DATA FOR PROCESSING below:
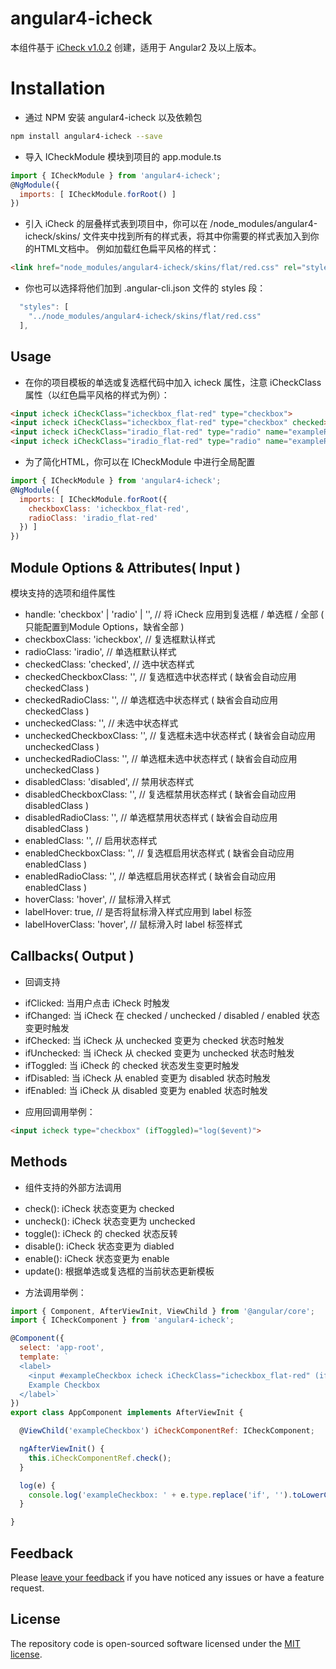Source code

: # angular4-icheck
本组件基于 [iCheck v1.0.2](`https://github.com/fronteed/iCheck`) 创建，适用于 Angular2 及以上版本。

# Installation
* 通过 NPM 安装 angular4-icheck 以及依赖包
```bash
npm install angular4-icheck --save
```

* 导入 ICheckModule 模块到项目的 app.module.ts
```javascript
import { ICheckModule } from 'angular4-icheck';
@NgModule({
  imports: [ ICheckModule.forRoot() ]
})
```

* 引入 iCheck 的层叠样式表到项目中，你可以在 /node_modules/angular4-icheck/skins/ 文件夹中找到所有的样式表，将其中你需要的样式表加入到你的HTML文档中。 例如加载红色扁平风格的样式：
```html
<link href="node_modules/angular4-icheck/skins/flat/red.css" rel="stylesheet">
```
* 你也可以选择将他们加到 .angular-cli.json 文件的 styles 段：
```javascript
  "styles": [
    "../node_modules/angular4-icheck/skins/flat/red.css"
  ],
```

## Usage
* 在你的项目模板的单选或复选框代码中加入 icheck 属性，注意 iCheckClass 属性（以红色扁平风格的样式为例）：
```html
<input icheck iCheckClass="icheckbox_flat-red" type="checkbox">
<input icheck iCheckClass="icheckbox_flat-red" type="checkbox" checked>
<input icheck iCheckClass="iradio_flat-red" type="radio" name="exampleRadio">
<input icheck iCheckClass="iradio_flat-red" type="radio" name="exampleRadio" checked>
```
* 为了简化HTML，你可以在 ICheckModule 中进行全局配置
```javascript
import { ICheckModule } from 'angular4-icheck';
@NgModule({
  imports: [ ICheckModule.forRoot({
    checkboxClass: 'icheckbox_flat-red',
    radioClass: 'iradio_flat-red'
  }) ]
})
```

## Module Options & Attributes( Input )
模块支持的选项和组件属性
- handle: 'checkbox' | 'radio' | '', // 将 iCheck 应用到复选框 / 单选框 / 全部 ( 只能配置到Module Options，缺省全部 )
- checkboxClass: 'icheckbox', // 复选框默认样式
- radioClass: 'iradio', // 单选框默认样式
- checkedClass: 'checked', // 选中状态样式
- checkedCheckboxClass: '', // 复选框选中状态样式 ( 缺省会自动应用 checkedClass )
- checkedRadioClass: '', // 单选框选中状态样式 ( 缺省会自动应用 checkedClass )
- uncheckedClass: '', // 未选中状态样式
- uncheckedCheckboxClass: '', // 复选框未选中状态样式 ( 缺省会自动应用 uncheckedClass )
- uncheckedRadioClass: '', // 单选框未选中状态样式 ( 缺省会自动应用 uncheckedClass )
- disabledClass: 'disabled', // 禁用状态样式
- disabledCheckboxClass: '', // 复选框禁用状态样式 ( 缺省会自动应用 disabledClass )
- disabledRadioClass: '', // 单选框禁用状态样式 ( 缺省会自动应用 disabledClass )
- enabledClass: '', // 启用状态样式
- enabledCheckboxClass: '', // 复选框启用状态样式 ( 缺省会自动应用 enabledClass )
- enabledRadioClass: '', // 单选框启用状态样式 ( 缺省会自动应用 enabledClass )
- hoverClass: 'hover', // 鼠标滑入样式
- labelHover: true, // 是否将鼠标滑入样式应用到 label 标签
- labelHoverClass: 'hover', // 鼠标滑入时 label 标签样式

## Callbacks( Output )
* 回调支持
- ifClicked: 当用户点击 iCheck 时触发
- ifChanged: 当 iCheck 在 checked / unchecked / disabled / enabled 状态变更时触发
- ifChecked: 当 iCheck 从 unchecked 变更为 checked 状态时触发
- ifUnchecked: 当 iCheck 从 checked 变更为 unchecked 状态时触发
- ifToggled: 当 iCheck 的 checked 状态发生变更时触发
- ifDisabled: 当 iCheck 从 enabled 变更为 disabled 状态时触发
- ifEnabled: 当 iCheck 从 disabled 变更为 enabled 状态时触发
* 应用回调用举例：
```html
<input icheck type="checkbox" (ifToggled)="log($event)">
```

## Methods
* 组件支持的外部方法调用
- check(): iCheck 状态变更为 checked
- uncheck(): iCheck 状态变更为 unchecked
- toggle(): iCheck 的 checked 状态反转
- disable(): iCheck 状态变更为 diabled
- enable(): iCheck 状态变更为 enable
- update(): 根据单选或复选框的当前状态更新模板
* 方法调用举例：
```javascript
import { Component, AfterViewInit, ViewChild } from '@angular/core';
import { ICheckComponent } from 'angular4-icheck';

@Component({
  select: 'app-root',
  template: `
  <label>
    <input #exampleCheckbox icheck iCheckClass="icheckbox_flat-red" (ifChecked)="log($event)" type="checkbox">
    Example Checkbox
  </label>`
})
export class AppComponent implements AfterViewInit {

  @ViewChild('exampleCheckbox') iCheckComponentRef: ICheckComponent;

  ngAfterViewInit() {
    this.iCheckComponentRef.check();
  }

  log(e) {
    console.log('exampleCheckbox: ' + e.type.replace('if', '').toLowerCase());
  }

}
```

## Feedback

Please [leave your feedback](https://github.com/yiller/angular4-icheck/issues) if you have noticed any issues or have a feature request.

## License

The repository code is open-sourced software licensed under the [MIT license](http://opensource.org/licenses/MIT).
End of DATA FOR PROCESSING.
• _GOAL OF THE EXERCISE_: For each line in the data that contains the string "from", give a copy of that line.

• _OUTPUT FOR THIS TASK_:
import { ICheckModule } from 'angular4-icheck';
import { ICheckModule } from 'angular4-icheck';
import { Component, AfterViewInit, ViewChild } from '@angular/core';
import { ICheckComponent } from 'angular4-icheck';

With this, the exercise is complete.